EXERCISE MATERIAL ▸
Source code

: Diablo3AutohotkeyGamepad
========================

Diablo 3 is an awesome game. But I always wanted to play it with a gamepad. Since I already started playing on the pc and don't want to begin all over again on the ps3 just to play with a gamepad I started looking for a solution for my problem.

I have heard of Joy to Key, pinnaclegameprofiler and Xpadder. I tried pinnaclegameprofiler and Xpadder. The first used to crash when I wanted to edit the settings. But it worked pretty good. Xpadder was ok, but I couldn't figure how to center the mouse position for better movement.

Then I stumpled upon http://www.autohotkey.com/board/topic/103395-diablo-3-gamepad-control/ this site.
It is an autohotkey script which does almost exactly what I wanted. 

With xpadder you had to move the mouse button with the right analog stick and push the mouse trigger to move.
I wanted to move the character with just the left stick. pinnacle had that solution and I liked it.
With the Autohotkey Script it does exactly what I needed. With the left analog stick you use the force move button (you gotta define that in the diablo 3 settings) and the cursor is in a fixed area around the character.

EXERCISE OBJECTIVE ▸ From the records above, return each line that has the string "left".

EXERCISE RESULT ▸
I wanted to move the character with just the left stick. pinnacle had that solution and I liked it.
With the Autohotkey Script it does exactly what I needed. With the left analog stick you use the force move button (you gotta define that in the diablo 3 settings) and the cursor is in a fixed area around the character.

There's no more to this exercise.